Recensione in lingua italiana

Corriere della Sera 4.5.08
Il saggio In libreria «L'uomo che non credeva in Dio», nuova opera del fondatore di «Repubblica»
I temi «Il volume è una ricerca dei nessi che ci sono tra la vita e i pensieri. Non un racconto di fatti»
I dubbi, la ricerca, la fede Scalfari indaga se stesso
Un'autobiografia come strumento di conoscenza del mondo «Il titolo, con il verbo all'imperfetto, lascia aperta la conclusione»

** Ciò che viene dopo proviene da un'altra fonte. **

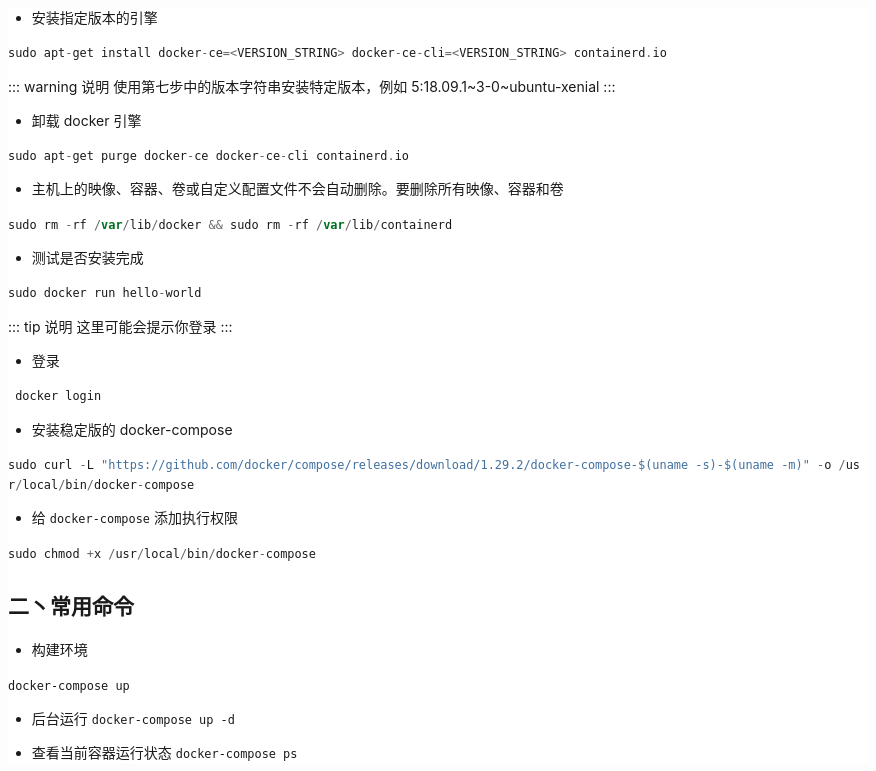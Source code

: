 - 安装指定版本的引擎

```go
sudo apt-get install docker-ce=<VERSION_STRING> docker-ce-cli=<VERSION_STRING> containerd.io
```

::: warning 说明
使用第七步中的版本字符串安装特定版本，例如 5:18.09.1~3-0~ubuntu-xenial
:::

- 卸载 docker 引擎

```go
sudo apt-get purge docker-ce docker-ce-cli containerd.io
```

- 主机上的映像、容器、卷或自定义配置文件不会自动删除。要删除所有映像、容器和卷

```go
sudo rm -rf /var/lib/docker && sudo rm -rf /var/lib/containerd
```

- 测试是否安装完成

```go
sudo docker run hello-world
```

::: tip 说明
这里可能会提示你登录
:::

- 登录

```go
 docker login
```

- 安装稳定版的 docker-compose

```go
sudo curl -L "https://github.com/docker/compose/releases/download/1.29.2/docker-compose-$(uname -s)-$(uname -m)" -o /usr/local/bin/docker-compose
```

- 给 `docker-compose` 添加执行权限

```go
sudo chmod +x /usr/local/bin/docker-compose
```

## 二丶常用命令

- 构建环境

`docker-compose up`

- 后台运行
`docker-compose up -d`

- 查看当前容器运行状态
`docker-compose ps`
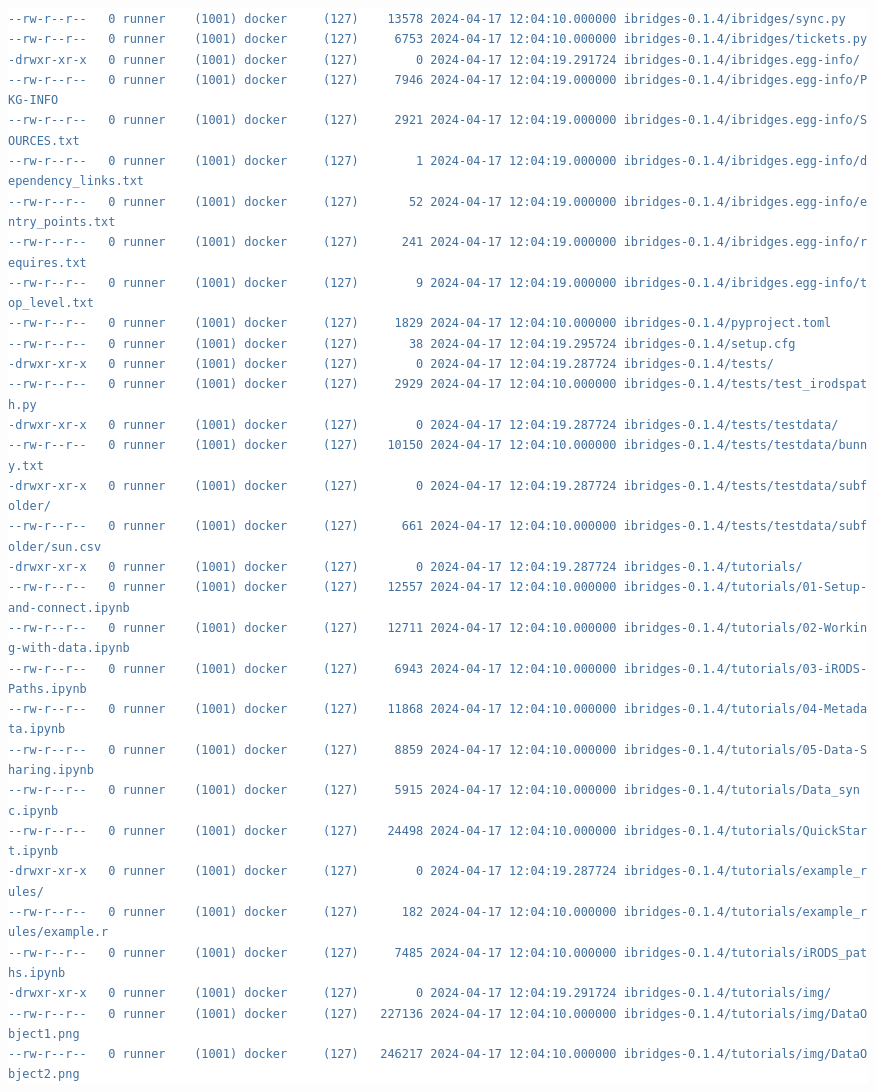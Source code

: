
 ```diff
--rw-r--r--   0 runner    (1001) docker     (127)    13578 2024-04-17 12:04:10.000000 ibridges-0.1.4/ibridges/sync.py
--rw-r--r--   0 runner    (1001) docker     (127)     6753 2024-04-17 12:04:10.000000 ibridges-0.1.4/ibridges/tickets.py
-drwxr-xr-x   0 runner    (1001) docker     (127)        0 2024-04-17 12:04:19.291724 ibridges-0.1.4/ibridges.egg-info/
--rw-r--r--   0 runner    (1001) docker     (127)     7946 2024-04-17 12:04:19.000000 ibridges-0.1.4/ibridges.egg-info/PKG-INFO
--rw-r--r--   0 runner    (1001) docker     (127)     2921 2024-04-17 12:04:19.000000 ibridges-0.1.4/ibridges.egg-info/SOURCES.txt
--rw-r--r--   0 runner    (1001) docker     (127)        1 2024-04-17 12:04:19.000000 ibridges-0.1.4/ibridges.egg-info/dependency_links.txt
--rw-r--r--   0 runner    (1001) docker     (127)       52 2024-04-17 12:04:19.000000 ibridges-0.1.4/ibridges.egg-info/entry_points.txt
--rw-r--r--   0 runner    (1001) docker     (127)      241 2024-04-17 12:04:19.000000 ibridges-0.1.4/ibridges.egg-info/requires.txt
--rw-r--r--   0 runner    (1001) docker     (127)        9 2024-04-17 12:04:19.000000 ibridges-0.1.4/ibridges.egg-info/top_level.txt
--rw-r--r--   0 runner    (1001) docker     (127)     1829 2024-04-17 12:04:10.000000 ibridges-0.1.4/pyproject.toml
--rw-r--r--   0 runner    (1001) docker     (127)       38 2024-04-17 12:04:19.295724 ibridges-0.1.4/setup.cfg
-drwxr-xr-x   0 runner    (1001) docker     (127)        0 2024-04-17 12:04:19.287724 ibridges-0.1.4/tests/
--rw-r--r--   0 runner    (1001) docker     (127)     2929 2024-04-17 12:04:10.000000 ibridges-0.1.4/tests/test_irodspath.py
-drwxr-xr-x   0 runner    (1001) docker     (127)        0 2024-04-17 12:04:19.287724 ibridges-0.1.4/tests/testdata/
--rw-r--r--   0 runner    (1001) docker     (127)    10150 2024-04-17 12:04:10.000000 ibridges-0.1.4/tests/testdata/bunny.txt
-drwxr-xr-x   0 runner    (1001) docker     (127)        0 2024-04-17 12:04:19.287724 ibridges-0.1.4/tests/testdata/subfolder/
--rw-r--r--   0 runner    (1001) docker     (127)      661 2024-04-17 12:04:10.000000 ibridges-0.1.4/tests/testdata/subfolder/sun.csv
-drwxr-xr-x   0 runner    (1001) docker     (127)        0 2024-04-17 12:04:19.287724 ibridges-0.1.4/tutorials/
--rw-r--r--   0 runner    (1001) docker     (127)    12557 2024-04-17 12:04:10.000000 ibridges-0.1.4/tutorials/01-Setup-and-connect.ipynb
--rw-r--r--   0 runner    (1001) docker     (127)    12711 2024-04-17 12:04:10.000000 ibridges-0.1.4/tutorials/02-Working-with-data.ipynb
--rw-r--r--   0 runner    (1001) docker     (127)     6943 2024-04-17 12:04:10.000000 ibridges-0.1.4/tutorials/03-iRODS-Paths.ipynb
--rw-r--r--   0 runner    (1001) docker     (127)    11868 2024-04-17 12:04:10.000000 ibridges-0.1.4/tutorials/04-Metadata.ipynb
--rw-r--r--   0 runner    (1001) docker     (127)     8859 2024-04-17 12:04:10.000000 ibridges-0.1.4/tutorials/05-Data-Sharing.ipynb
--rw-r--r--   0 runner    (1001) docker     (127)     5915 2024-04-17 12:04:10.000000 ibridges-0.1.4/tutorials/Data_sync.ipynb
--rw-r--r--   0 runner    (1001) docker     (127)    24498 2024-04-17 12:04:10.000000 ibridges-0.1.4/tutorials/QuickStart.ipynb
-drwxr-xr-x   0 runner    (1001) docker     (127)        0 2024-04-17 12:04:19.287724 ibridges-0.1.4/tutorials/example_rules/
--rw-r--r--   0 runner    (1001) docker     (127)      182 2024-04-17 12:04:10.000000 ibridges-0.1.4/tutorials/example_rules/example.r
--rw-r--r--   0 runner    (1001) docker     (127)     7485 2024-04-17 12:04:10.000000 ibridges-0.1.4/tutorials/iRODS_paths.ipynb
-drwxr-xr-x   0 runner    (1001) docker     (127)        0 2024-04-17 12:04:19.291724 ibridges-0.1.4/tutorials/img/
--rw-r--r--   0 runner    (1001) docker     (127)   227136 2024-04-17 12:04:10.000000 ibridges-0.1.4/tutorials/img/DataObject1.png
--rw-r--r--   0 runner    (1001) docker     (127)   246217 2024-04-17 12:04:10.000000 ibridges-0.1.4/tutorials/img/DataObject2.png
```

dialogo tra Claudio Magris ed Eugenio Scalfari


«Io sono Kim», dice il protagonista del celebre romanzo omonimo di Kipling, ma subito aggiunge: «Chi è Kim?». Il pronome personale sembra la realtà più ovvia e indiscutibile e si rivela invece la più precaria; «conosci te stesso» - chi conosce chi? Non è solo l'altissima inquietudine religiosa di Agostino a porre questa radicale domanda, talvolta basta un piccolo dolore fisico a scompaginare il nostro io: un dente che d'improvviso fa male e che sino a un attimo prima era parte di noi, era noi, si rivela estraneo e nemico, qualcosa di nostro contro di noi. È la continuità a venir messa in dubbio, l'identità dell'io di ieri con quello di oggi. Soprattutto l'io che scrive si rivela un altro, come voleva Rimbaud: «Di chi è questa voce spaventosa? » si chiede, in un racconto di Hoffmann, un poeta rileggendo una propria poesia.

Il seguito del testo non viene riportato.